-- WHAT THE TASK REQUIRES --
The records below are split into lines. How many of those lines contain the string "souhaitez"? Reply with the number only.

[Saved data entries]

^^^^^^^^^^^^^^^^

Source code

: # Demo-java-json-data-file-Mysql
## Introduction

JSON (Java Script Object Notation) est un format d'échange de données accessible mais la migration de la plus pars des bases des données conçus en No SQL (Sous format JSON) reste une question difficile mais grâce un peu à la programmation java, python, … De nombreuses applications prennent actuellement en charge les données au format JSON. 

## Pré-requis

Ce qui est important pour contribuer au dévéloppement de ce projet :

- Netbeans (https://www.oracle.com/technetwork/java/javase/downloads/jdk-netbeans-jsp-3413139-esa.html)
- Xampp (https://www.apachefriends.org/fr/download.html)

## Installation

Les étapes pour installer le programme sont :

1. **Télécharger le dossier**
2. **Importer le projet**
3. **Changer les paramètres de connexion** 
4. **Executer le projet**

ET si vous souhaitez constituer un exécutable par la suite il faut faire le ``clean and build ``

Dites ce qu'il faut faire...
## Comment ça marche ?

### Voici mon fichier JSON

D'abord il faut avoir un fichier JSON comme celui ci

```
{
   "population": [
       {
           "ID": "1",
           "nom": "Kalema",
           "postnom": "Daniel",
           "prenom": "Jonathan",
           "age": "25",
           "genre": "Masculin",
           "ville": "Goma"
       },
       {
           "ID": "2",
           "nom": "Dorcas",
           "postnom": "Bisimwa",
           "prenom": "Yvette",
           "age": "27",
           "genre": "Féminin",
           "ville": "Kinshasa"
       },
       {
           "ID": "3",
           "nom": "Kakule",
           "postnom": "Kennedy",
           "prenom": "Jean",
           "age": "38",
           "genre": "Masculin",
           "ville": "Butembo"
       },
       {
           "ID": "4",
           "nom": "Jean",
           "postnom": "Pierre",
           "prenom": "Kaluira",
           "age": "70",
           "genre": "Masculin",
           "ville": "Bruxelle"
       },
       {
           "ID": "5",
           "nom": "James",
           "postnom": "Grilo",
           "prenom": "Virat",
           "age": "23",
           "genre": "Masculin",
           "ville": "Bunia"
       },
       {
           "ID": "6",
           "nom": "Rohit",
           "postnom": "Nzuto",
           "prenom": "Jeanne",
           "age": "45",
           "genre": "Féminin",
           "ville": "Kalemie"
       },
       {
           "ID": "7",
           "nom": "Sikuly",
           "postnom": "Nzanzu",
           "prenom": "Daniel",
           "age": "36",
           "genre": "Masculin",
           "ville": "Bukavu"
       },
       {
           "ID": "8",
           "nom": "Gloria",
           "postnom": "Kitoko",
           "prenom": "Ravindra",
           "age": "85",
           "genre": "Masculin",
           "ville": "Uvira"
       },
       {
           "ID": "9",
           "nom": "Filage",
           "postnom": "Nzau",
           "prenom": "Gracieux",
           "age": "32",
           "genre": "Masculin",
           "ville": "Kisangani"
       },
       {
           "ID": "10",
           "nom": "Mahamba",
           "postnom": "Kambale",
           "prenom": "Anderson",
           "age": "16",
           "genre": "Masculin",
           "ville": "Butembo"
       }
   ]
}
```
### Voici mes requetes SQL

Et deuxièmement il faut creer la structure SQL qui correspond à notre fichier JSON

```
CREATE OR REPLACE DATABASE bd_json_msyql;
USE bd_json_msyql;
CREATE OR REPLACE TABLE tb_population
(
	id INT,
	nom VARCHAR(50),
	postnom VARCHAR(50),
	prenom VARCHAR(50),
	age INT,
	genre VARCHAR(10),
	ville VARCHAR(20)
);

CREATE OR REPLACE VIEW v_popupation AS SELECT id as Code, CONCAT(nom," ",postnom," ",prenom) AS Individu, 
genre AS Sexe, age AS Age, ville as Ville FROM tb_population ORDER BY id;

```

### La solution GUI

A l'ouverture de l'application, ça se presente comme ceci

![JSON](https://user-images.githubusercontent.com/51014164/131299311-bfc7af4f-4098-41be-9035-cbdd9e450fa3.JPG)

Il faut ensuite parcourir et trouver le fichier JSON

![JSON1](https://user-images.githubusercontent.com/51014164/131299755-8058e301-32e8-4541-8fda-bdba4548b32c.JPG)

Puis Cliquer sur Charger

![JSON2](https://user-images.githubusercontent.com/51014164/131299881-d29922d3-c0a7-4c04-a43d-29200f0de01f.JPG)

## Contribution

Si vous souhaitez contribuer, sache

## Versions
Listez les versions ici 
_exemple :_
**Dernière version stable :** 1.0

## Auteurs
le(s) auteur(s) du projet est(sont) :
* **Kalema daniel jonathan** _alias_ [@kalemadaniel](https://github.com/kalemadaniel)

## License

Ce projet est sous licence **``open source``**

^^^^^^^^^^^^^^^^

-- REPLY --
2